Edisi: 1.165
Halaman 5
Integritas |Independen |Kredibel
JAKARTA, KUPANG TIMES - Gaya hidup mewah Keluarga Pejabat Nepal yang diunggah di media sosial membuat marah masyarakat hingga memicu demonstrasi massal.
Nepal diguncang demonstrasi berdarah yang melengserkan Perdana Menteri Sharma Oli.
Demonstran membakar sejumlah gedung pemerintah termasuk gedung parlemen.
Sebanyak 22 orang tewas dan lebih dari 100 orang terluka akibat bentrokan dengan Aparat Polisi.
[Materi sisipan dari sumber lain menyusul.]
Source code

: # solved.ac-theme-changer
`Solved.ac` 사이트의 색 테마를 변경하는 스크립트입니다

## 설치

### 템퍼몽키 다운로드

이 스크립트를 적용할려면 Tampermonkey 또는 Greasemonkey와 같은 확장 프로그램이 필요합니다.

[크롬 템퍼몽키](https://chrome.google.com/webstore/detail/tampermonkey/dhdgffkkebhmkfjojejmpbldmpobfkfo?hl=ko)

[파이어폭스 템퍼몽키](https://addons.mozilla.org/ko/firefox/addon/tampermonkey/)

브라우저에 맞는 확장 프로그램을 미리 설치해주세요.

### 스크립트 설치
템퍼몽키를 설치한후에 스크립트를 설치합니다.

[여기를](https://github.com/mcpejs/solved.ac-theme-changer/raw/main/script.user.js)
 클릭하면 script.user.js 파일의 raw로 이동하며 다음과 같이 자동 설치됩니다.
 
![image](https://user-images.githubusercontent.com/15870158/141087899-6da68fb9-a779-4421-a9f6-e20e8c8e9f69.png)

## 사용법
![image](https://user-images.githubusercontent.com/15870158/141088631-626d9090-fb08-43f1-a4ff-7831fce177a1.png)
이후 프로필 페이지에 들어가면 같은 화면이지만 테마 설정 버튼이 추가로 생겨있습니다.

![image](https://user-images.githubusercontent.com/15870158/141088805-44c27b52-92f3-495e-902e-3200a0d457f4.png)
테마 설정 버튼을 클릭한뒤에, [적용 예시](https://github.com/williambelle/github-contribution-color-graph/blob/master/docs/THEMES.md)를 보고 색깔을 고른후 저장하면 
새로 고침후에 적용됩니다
"mengingat situasi yang tidak menguntungkan di negara ini,
saya telah mengundurkan diri efektif hari ini, untuk memfasilitasi penyelesaian masalah dan membantu menyelesaikannya secara politis sesuai dengan konstitusi."|Sharma Oli (PM Nepal) dalam suratnya kepada Presiden Nepal, Ramchandra Paudel, Selasa, (09/09/25) usai pemerintahannya disalahkan atas pecahnya kerusuhan paling berdarah dalam satu dekade.
Apa Penyebab Demonstrasi di Nepal.?
Gaya Hidup Mewah Anak Pejabat,
dilansir dari Al Jazeera, pemicu utama protes ini adalah berkembangnya persepsi bahwa; keluarga-keluarga elite penguasa menjalani kehidupan yang mewah di Nepal, negara yang miskin.
akibatnya terjadi kesenjangan yang dalam antara kelompok kaya dan miskin.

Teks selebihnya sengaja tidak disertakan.